= Artistic language =

Language constructed for aesthetic reasons

An artistic language, or artlang, is a constructed language designed for aesthetic and phonetic pleasure. Constructed languages can be artistic to the extent that artists use it as a source of creativity in art, poetry, calligraphy or as a metaphor to address themes such as cultural diversity and the vulnerability of the individual in a globalizing world. They can also be used to test linguistical theories, such as Linguistic relativity.

Unlike engineered languages or auxiliary languages, artistic languages often have irregular grammar systems, much like natural languages. Many are designed within the context of fictional worlds, such as J. R. R. Tolkien's Middle-earth. Others can represent fictional languages in a world not patently different from the real world, or have no particular fictional background attached.

==Genres==

Several different genres of constructed languages are classified as 'artistic'. An artistic language may fall into any one of the following groups, depending on the aim of its use.
Similarly to philosophical languages, artlangs are created in accordance with an initially defined principle in mind.

=== Fictional languages ===

By far the largest group of artlangs are fictional languages (sometimes also referred to as "professional artlangs"). Fictional languages are intended to be the languages of a fictional world, and are often designed with the intent of giving more depth and an appearance of plausibility to the fictional worlds with which they are associated, and to have their characters communicate in a fashion which is both alien and dislocated. By analogy with the word "conlang", the term conworld is used to describe these worlds, inhabited by fictional constructed cultures.

There are two major categories of fictional languages.

Professional fictional languages are those languages created for use in books, movies, television shows, video games, comics, toys, and songs. Prominent examples of settings featuring fictional languages include Arda and the Star Trek universe, Simlish in The Sims, games like Ico and the Ar Tonelico series, and songs of the French band Magma, singing in Kobaïan.

Internet-based fictional languages are hosted along with their "conworlds" on the Internet, and based at these sites, becoming known to the world through the sites' visitors. An example is Verdurian, the language of Mark Rosenfelder's Verduria on the planet of Almea.

=== Alternative languages ===

Alternative languages, or altlangs, speculate on an alternate history and try to reconstruct how a family of natural languages would have evolved if things had been different, e.g.: What if Greek civilization had gone on to thrive without a Roman Empire, leaving Greek and not Latin to develop several modern descendants? The language that would have evolved is then traced step by step in its evolution, to reach its modern form. An altlang will typically base itself on the core vocabulary of one language and the phonology of another.

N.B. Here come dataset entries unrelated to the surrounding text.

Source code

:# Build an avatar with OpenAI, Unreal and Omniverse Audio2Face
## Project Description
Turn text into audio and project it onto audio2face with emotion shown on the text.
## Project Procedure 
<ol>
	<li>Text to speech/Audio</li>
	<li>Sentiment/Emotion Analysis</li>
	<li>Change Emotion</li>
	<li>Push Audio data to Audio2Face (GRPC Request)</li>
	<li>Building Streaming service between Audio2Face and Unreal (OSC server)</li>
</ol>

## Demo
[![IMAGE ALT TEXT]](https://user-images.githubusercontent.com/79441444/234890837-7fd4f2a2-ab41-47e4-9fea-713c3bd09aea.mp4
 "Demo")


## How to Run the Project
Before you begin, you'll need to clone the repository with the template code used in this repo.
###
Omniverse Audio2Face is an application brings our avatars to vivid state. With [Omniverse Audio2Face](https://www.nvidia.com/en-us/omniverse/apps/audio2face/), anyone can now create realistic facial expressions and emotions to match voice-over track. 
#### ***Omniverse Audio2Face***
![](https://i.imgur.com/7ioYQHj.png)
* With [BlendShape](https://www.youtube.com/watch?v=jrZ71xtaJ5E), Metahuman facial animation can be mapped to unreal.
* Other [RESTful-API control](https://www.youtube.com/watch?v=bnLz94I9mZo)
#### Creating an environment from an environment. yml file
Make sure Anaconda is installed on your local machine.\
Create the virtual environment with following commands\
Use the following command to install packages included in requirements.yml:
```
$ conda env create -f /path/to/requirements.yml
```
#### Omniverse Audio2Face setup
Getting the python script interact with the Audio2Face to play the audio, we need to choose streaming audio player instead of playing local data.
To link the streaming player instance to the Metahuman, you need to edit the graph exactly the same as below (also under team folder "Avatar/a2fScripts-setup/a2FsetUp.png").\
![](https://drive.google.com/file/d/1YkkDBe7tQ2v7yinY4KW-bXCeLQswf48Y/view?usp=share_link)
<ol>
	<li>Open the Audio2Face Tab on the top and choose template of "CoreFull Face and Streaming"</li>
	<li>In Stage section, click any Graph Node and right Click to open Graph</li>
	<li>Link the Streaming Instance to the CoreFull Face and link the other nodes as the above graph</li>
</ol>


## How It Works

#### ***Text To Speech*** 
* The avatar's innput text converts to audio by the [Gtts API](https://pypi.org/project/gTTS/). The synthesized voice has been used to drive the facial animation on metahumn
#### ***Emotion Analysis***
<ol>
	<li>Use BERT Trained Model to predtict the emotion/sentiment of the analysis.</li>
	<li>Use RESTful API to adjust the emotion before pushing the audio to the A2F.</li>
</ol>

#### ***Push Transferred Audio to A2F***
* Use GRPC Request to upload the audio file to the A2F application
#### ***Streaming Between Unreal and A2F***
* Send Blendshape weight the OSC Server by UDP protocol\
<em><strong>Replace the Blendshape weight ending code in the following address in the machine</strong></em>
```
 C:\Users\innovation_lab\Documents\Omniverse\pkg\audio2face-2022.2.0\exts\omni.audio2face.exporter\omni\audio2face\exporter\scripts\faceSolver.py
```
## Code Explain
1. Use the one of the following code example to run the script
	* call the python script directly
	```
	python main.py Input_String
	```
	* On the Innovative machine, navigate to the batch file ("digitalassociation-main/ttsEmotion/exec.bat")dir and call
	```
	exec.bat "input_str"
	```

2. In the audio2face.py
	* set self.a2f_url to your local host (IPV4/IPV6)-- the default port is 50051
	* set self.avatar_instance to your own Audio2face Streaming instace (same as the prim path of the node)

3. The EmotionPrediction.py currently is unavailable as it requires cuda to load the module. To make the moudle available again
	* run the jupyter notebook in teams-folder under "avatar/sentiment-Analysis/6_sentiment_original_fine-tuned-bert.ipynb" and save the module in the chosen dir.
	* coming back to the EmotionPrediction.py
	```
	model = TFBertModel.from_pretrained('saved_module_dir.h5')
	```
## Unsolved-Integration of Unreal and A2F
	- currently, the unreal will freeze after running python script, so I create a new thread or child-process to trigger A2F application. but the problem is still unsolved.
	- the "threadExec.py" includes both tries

The best-known language of this category is Brithenig, which initiated the interest among Internet conlangers in devising such alternate-historical languages, like Wenedyk. Brithenig attempts to determine how Romance languages would have evolved had Roman influence in Britain been sufficient to replace Celtic languages with Vulgar Latin, and bases its phonology on that of Welsh. An earlier instance is Philip José Farmer's Winkie language, a relative of the Germanic languages spoken by the Winkies of Oz in A Barnstormer in Oz. Another example is Anglish, which tries to reconstruct how English could have looked without Latin influence.

Although technically a professional fictional language, Wenja, used in the video game Far Cry Primal is an attempt an reconstructing an earlier stage of Proto-Indo-European, before the appearance of characteristics such as gender, ablaut or the s-mobile, to name a few.

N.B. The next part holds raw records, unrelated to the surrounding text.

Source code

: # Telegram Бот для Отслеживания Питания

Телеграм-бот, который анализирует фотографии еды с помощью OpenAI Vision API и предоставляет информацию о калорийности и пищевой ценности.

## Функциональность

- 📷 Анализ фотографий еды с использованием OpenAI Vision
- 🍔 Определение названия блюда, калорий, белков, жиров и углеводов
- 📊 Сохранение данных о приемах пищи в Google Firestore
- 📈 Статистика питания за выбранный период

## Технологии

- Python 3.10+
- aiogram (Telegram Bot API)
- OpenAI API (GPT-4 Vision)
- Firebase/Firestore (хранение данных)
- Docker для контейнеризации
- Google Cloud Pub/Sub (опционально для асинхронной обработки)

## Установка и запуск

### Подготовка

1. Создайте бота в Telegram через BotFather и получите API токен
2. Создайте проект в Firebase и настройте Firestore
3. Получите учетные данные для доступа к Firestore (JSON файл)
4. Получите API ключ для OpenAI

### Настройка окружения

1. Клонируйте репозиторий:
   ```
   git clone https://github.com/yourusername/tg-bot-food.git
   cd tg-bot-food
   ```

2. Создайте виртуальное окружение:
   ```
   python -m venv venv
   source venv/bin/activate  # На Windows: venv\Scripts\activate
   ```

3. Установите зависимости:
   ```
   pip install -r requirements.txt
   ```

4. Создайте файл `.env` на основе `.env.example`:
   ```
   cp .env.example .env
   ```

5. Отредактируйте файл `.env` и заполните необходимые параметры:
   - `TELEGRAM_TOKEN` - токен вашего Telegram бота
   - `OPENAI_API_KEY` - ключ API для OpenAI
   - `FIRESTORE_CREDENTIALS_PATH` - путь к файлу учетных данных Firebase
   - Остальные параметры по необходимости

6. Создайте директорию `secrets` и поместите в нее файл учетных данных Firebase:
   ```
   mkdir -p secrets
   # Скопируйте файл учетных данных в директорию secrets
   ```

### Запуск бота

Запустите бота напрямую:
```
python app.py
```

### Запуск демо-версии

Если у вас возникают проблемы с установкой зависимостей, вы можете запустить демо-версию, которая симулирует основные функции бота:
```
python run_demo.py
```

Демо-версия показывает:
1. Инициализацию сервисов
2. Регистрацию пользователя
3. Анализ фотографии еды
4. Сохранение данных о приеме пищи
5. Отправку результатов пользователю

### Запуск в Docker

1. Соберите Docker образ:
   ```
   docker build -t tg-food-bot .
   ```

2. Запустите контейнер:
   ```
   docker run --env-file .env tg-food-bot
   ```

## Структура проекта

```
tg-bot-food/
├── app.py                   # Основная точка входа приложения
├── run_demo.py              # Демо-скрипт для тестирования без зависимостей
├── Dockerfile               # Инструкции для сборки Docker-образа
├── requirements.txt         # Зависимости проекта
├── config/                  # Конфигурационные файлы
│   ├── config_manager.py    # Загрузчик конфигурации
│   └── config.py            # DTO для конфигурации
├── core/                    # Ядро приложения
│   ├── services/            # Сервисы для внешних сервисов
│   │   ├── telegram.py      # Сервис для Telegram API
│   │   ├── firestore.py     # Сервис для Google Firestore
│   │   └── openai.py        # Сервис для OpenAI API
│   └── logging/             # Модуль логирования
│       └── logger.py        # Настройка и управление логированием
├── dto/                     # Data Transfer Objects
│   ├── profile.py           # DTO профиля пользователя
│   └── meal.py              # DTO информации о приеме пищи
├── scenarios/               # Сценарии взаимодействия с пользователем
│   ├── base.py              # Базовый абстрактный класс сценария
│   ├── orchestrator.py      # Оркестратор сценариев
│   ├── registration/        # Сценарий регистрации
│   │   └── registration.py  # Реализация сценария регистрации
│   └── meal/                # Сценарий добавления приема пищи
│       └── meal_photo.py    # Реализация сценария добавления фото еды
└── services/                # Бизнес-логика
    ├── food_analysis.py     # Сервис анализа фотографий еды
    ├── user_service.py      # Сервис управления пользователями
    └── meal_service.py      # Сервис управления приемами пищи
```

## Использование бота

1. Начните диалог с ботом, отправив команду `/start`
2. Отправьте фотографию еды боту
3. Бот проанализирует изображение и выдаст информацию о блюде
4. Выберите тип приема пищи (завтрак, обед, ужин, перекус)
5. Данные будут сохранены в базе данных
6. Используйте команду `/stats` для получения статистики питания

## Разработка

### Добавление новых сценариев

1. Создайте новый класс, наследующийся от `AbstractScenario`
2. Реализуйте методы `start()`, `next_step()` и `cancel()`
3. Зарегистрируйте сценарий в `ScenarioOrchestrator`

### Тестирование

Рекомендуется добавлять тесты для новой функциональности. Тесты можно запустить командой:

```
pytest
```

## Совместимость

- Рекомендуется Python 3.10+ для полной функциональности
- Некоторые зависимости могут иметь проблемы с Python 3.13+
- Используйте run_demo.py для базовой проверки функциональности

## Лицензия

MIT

=== Micronational languages ===

Micronational languages are the languages created for use in micronations. Having the citizens learn the language is as much a part of participating in the micronation as minting coins and stamps or participating in government. The members of these micronations meet up and speak the language they have learned when they are participating in these meets. They coin new words and grammatical constructions when needed. Talossan, from R. Ben Madison's Kingdom of Talossa, is an archetypal example of a micronational language.

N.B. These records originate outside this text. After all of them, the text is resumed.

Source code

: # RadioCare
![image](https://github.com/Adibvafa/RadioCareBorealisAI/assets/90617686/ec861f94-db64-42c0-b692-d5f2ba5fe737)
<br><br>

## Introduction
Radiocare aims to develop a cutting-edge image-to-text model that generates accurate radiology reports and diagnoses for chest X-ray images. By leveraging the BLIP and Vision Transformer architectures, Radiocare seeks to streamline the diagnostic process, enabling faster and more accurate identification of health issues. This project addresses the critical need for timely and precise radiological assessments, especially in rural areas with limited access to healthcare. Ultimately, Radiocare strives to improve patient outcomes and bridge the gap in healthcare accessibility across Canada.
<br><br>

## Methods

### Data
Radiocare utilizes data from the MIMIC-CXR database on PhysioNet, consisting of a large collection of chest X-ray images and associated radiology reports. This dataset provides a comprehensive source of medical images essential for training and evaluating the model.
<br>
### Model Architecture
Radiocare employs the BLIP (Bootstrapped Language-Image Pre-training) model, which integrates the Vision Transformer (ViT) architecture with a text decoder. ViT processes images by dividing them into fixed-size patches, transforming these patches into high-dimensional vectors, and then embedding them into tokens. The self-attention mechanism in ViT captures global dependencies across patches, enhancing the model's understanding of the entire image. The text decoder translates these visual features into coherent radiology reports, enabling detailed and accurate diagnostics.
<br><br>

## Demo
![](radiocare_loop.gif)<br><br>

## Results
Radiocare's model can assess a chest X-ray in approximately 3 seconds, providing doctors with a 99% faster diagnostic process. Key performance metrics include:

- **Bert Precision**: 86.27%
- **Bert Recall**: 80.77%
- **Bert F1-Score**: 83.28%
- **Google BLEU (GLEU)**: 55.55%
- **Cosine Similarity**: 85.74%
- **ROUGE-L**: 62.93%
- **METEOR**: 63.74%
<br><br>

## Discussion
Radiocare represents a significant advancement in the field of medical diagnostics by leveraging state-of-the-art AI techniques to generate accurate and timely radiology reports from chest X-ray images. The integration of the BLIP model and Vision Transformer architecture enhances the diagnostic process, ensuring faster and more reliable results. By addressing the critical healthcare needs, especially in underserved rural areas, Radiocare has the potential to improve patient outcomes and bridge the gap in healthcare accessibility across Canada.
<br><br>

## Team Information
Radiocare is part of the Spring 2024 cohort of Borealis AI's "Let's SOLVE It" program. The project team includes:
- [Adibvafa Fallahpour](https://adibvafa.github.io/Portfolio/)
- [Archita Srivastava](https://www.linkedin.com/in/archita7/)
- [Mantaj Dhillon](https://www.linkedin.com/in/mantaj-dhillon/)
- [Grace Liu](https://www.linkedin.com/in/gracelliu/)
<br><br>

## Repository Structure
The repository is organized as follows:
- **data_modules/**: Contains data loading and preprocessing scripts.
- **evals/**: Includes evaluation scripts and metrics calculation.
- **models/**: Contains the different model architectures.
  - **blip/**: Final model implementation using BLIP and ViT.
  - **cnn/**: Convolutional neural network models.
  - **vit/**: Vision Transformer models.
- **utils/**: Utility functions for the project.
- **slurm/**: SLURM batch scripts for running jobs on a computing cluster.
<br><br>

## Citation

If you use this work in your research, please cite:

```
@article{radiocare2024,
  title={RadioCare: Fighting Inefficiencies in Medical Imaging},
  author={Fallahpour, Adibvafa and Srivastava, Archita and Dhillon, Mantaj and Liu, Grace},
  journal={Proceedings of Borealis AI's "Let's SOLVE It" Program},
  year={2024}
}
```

=== Personal languages ===

Personal languages are ultimately created for one's own edification. The creator does not expect anyone to speak it; the language exists as a work of art. A personal language may be invented for the purpose of having a beautiful language, for self-expression, as an exercise in understanding linguistic principles, or perhaps as an attempt to create a language with an extreme phonemic inventory or system of verbs. Personal languages tend to have short lifespans, and are often displayed on the Internet and discussed on message boards much like Internet-based fictional languages. They are often invented in large numbers by the people who design these languages. However, a few personal languages are used extensively and long-term by their creators (e.g., for writing diaries). Javant Biarujia, the creator of Taneraic, described his personal language (which he terms a hermetic language) thus: "a private pact negotiated between the world at large and the world within me; public words simply could not guarantee me the private expression I sought." The author Robert Dessaix describes the origins of his personal language K: "I wanted words that described reality. So I made them up."

=== Languages with small vocabulary ===

The aim of such languages is to express deep meaning with very few parts. For instance, Toki Pona is generally said to have around 120, 123, or 125 root words and 14 phonemes. It was created by Canadian linguist and translator Sonja Lang for the purpose of simplifying thoughts and communication.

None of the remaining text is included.